SOURCE INFORMATION ::
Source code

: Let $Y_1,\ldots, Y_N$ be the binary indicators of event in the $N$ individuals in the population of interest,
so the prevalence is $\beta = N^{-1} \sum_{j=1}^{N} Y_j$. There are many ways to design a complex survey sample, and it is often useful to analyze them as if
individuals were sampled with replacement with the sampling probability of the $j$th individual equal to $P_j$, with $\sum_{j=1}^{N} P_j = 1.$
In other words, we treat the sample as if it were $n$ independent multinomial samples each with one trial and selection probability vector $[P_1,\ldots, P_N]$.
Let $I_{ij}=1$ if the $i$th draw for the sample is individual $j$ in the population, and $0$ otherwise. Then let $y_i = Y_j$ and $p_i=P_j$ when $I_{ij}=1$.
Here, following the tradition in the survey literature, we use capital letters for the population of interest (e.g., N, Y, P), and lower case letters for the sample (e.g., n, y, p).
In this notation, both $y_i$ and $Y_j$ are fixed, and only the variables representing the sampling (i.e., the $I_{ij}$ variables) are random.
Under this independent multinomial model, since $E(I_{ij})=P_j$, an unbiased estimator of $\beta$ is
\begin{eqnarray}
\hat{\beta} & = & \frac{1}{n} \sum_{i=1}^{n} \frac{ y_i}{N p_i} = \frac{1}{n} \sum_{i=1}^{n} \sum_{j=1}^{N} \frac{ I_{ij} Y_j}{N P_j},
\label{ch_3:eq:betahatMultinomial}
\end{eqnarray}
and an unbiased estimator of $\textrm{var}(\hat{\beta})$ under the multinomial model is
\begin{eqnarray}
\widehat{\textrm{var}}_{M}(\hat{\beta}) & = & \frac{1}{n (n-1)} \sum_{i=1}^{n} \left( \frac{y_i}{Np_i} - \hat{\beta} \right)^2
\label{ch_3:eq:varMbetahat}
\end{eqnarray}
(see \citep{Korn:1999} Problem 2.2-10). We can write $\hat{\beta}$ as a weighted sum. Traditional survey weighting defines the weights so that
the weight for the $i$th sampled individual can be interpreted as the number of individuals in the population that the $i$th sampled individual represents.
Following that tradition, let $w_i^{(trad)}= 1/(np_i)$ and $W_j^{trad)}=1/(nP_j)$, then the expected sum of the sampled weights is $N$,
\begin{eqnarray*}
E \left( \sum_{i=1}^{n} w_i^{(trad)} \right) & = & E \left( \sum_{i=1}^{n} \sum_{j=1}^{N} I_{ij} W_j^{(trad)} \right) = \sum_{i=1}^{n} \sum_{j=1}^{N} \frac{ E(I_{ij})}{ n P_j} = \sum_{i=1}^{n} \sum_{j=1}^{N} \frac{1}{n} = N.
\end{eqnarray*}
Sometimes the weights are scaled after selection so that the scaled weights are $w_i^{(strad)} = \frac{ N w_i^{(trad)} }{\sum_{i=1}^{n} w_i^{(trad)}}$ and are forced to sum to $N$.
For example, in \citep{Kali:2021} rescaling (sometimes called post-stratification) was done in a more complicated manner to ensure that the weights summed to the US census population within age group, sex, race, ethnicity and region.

AIM OF THE EXERCISE :: Take the lines from the start of the records through the line holding "Let $Y_1,\ldots, Y_N$", both included, and please print them exactly, with nothing else.

RESPONSE TO THE TASK ::
Source code

: Let $Y_1,\ldots, Y_N$ be the binary indicators of event in the $N$ individuals in the population of interest,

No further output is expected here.